■ WORK INSTRUCTIONS:
All of the records should be restated word for word.

■ GIVEN INFORMATION:
# # # #
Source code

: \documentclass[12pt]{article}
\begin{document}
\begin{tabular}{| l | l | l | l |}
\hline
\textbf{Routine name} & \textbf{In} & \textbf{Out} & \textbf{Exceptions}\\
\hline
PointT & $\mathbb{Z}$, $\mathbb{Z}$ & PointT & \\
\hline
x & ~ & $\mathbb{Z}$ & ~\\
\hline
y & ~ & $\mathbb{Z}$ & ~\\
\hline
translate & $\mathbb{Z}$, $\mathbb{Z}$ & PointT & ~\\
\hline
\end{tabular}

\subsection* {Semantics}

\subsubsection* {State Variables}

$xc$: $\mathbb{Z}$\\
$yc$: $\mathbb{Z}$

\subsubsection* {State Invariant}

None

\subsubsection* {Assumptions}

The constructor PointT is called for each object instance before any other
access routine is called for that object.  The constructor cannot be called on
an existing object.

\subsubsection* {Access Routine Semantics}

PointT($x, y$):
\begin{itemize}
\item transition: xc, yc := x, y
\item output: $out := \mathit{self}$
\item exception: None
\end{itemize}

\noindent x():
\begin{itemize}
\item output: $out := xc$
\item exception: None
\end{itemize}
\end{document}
# # # #
■ ANSWER SECTION:
Source code

: \documentclass[12pt]{article}
\begin{document}
\begin{tabular}{| l | l | l | l |}
\hline
\textbf{Routine name} & \textbf{In} & \textbf{Out} & \textbf{Exceptions}\\
\hline
PointT & $\mathbb{Z}$, $\mathbb{Z}$ & PointT & \\
\hline
x & ~ & $\mathbb{Z}$ & ~\\
\hline
y & ~ & $\mathbb{Z}$ & ~\\
\hline
translate & $\mathbb{Z}$, $\mathbb{Z}$ & PointT & ~\\
\hline
\end{tabular}

\subsection* {Semantics}

\subsubsection* {State Variables}

$xc$: $\mathbb{Z}$\\
$yc$: $\mathbb{Z}$

\subsubsection* {State Invariant}

None

\subsubsection* {Assumptions}

The constructor PointT is called for each object instance before any other
access routine is called for that object.  The constructor cannot be called on
an existing object.

\subsubsection* {Access Routine Semantics}

PointT($x, y$):
\begin{itemize}
\item transition: xc, yc := x, y
\item output: $out := \mathit{self}$
\item exception: None
\end{itemize}

\noindent x():
\begin{itemize}
\item output: $out := xc$
\item exception: None
\end{itemize}
\end{document}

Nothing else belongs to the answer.